When you repeat the entries, reproduce each line exactly and omit every picture.

» Data entries:
# # # # #

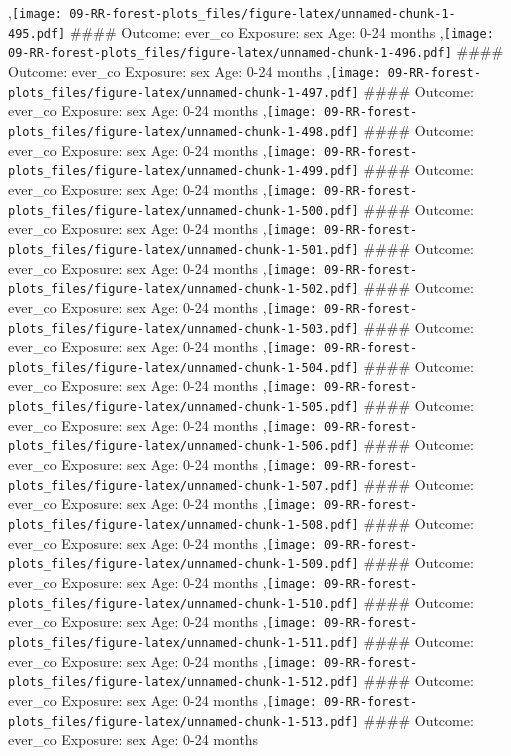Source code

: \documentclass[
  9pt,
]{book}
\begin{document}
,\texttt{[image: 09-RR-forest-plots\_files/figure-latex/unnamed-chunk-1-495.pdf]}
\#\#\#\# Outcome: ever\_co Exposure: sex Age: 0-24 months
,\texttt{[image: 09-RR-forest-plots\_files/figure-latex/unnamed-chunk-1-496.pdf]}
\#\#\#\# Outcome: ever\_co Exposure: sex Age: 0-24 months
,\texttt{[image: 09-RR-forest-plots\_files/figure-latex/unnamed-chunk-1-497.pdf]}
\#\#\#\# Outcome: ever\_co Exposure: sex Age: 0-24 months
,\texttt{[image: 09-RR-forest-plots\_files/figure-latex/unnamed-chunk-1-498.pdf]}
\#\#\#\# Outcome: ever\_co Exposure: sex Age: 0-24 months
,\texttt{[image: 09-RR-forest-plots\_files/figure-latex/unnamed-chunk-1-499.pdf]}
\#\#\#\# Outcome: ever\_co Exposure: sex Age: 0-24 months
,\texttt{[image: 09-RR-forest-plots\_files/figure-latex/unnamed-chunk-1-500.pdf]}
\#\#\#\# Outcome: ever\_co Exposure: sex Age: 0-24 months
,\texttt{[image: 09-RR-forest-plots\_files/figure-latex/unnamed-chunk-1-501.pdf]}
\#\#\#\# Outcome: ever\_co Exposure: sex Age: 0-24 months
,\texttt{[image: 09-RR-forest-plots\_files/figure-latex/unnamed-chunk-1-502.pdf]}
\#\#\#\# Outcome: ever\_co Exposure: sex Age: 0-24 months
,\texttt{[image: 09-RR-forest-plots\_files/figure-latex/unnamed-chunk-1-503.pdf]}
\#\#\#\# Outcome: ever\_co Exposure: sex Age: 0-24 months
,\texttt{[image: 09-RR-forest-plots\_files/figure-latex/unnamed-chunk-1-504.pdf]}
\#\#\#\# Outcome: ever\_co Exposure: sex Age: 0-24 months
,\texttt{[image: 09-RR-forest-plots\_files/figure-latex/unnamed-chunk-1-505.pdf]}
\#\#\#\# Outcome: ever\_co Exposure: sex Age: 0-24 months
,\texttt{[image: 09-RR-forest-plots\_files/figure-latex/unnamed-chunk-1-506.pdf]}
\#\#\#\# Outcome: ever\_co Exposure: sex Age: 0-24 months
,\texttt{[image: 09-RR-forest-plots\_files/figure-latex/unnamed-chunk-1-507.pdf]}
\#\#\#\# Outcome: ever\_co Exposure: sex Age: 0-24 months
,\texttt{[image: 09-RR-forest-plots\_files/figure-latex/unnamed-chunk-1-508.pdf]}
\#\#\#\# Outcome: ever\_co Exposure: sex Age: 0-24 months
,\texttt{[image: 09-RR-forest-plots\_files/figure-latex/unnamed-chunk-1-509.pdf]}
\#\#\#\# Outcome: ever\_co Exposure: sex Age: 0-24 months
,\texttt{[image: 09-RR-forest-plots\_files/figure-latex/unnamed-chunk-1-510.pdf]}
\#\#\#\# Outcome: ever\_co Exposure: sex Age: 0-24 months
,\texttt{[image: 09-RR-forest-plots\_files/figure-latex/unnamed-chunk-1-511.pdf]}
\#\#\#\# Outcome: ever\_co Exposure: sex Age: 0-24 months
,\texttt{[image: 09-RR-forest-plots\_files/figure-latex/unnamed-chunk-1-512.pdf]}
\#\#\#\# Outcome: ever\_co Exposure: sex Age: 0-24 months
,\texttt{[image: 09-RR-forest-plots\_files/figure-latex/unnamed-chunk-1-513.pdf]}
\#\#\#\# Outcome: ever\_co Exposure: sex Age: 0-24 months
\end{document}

# # # # #

» Exercise result:
Source code

: \documentclass[
  9pt,
]{book}
\begin{document}
,\texttt{[image: 09-RR-forest-plots\_files/figure-latex/unnamed-chunk-1-495.pdf]}
\#\#\#\# Outcome: ever\_co Exposure: sex Age: 0-24 months
,\texttt{[image: 09-RR-forest-plots\_files/figure-latex/unnamed-chunk-1-496.pdf]}
\#\#\#\# Outcome: ever\_co Exposure: sex Age: 0-24 months
,\texttt{[image: 09-RR-forest-plots\_files/figure-latex/unnamed-chunk-1-497.pdf]}
\#\#\#\# Outcome: ever\_co Exposure: sex Age: 0-24 months
,\texttt{[image: 09-RR-forest-plots\_files/figure-latex/unnamed-chunk-1-498.pdf]}
\#\#\#\# Outcome: ever\_co Exposure: sex Age: 0-24 months
,\texttt{[image: 09-RR-forest-plots\_files/figure-latex/unnamed-chunk-1-499.pdf]}
\#\#\#\# Outcome: ever\_co Exposure: sex Age: 0-24 months
,\texttt{[image: 09-RR-forest-plots\_files/figure-latex/unnamed-chunk-1-500.pdf]}
\#\#\#\# Outcome: ever\_co Exposure: sex Age: 0-24 months
,\texttt{[image: 09-RR-forest-plots\_files/figure-latex/unnamed-chunk-1-501.pdf]}
\#\#\#\# Outcome: ever\_co Exposure: sex Age: 0-24 months
,\texttt{[image: 09-RR-forest-plots\_files/figure-latex/unnamed-chunk-1-502.pdf]}
\#\#\#\# Outcome: ever\_co Exposure: sex Age: 0-24 months
,\texttt{[image: 09-RR-forest-plots\_files/figure-latex/unnamed-chunk-1-503.pdf]}
\#\#\#\# Outcome: ever\_co Exposure: sex Age: 0-24 months
,\texttt{[image: 09-RR-forest-plots\_files/figure-latex/unnamed-chunk-1-504.pdf]}
\#\#\#\# Outcome: ever\_co Exposure: sex Age: 0-24 months
,\texttt{[image: 09-RR-forest-plots\_files/figure-latex/unnamed-chunk-1-505.pdf]}
\#\#\#\# Outcome: ever\_co Exposure: sex Age: 0-24 months
,\texttt{[image: 09-RR-forest-plots\_files/figure-latex/unnamed-chunk-1-506.pdf]}
\#\#\#\# Outcome: ever\_co Exposure: sex Age: 0-24 months
,\texttt{[image: 09-RR-forest-plots\_files/figure-latex/unnamed-chunk-1-507.pdf]}
\#\#\#\# Outcome: ever\_co Exposure: sex Age: 0-24 months
,\texttt{[image: 09-RR-forest-plots\_files/figure-latex/unnamed-chunk-1-508.pdf]}
\#\#\#\# Outcome: ever\_co Exposure: sex Age: 0-24 months
,\texttt{[image: 09-RR-forest-plots\_files/figure-latex/unnamed-chunk-1-509.pdf]}
\#\#\#\# Outcome: ever\_co Exposure: sex Age: 0-24 months
,\texttt{[image: 09-RR-forest-plots\_files/figure-latex/unnamed-chunk-1-510.pdf]}
\#\#\#\# Outcome: ever\_co Exposure: sex Age: 0-24 months
,\texttt{[image: 09-RR-forest-plots\_files/figure-latex/unnamed-chunk-1-511.pdf]}
\#\#\#\# Outcome: ever\_co Exposure: sex Age: 0-24 months
,\texttt{[image: 09-RR-forest-plots\_files/figure-latex/unnamed-chunk-1-512.pdf]}
\#\#\#\# Outcome: ever\_co Exposure: sex Age: 0-24 months
,\texttt{[image: 09-RR-forest-plots\_files/figure-latex/unnamed-chunk-1-513.pdf]}
\#\#\#\# Outcome: ever\_co Exposure: sex Age: 0-24 months
\end{document}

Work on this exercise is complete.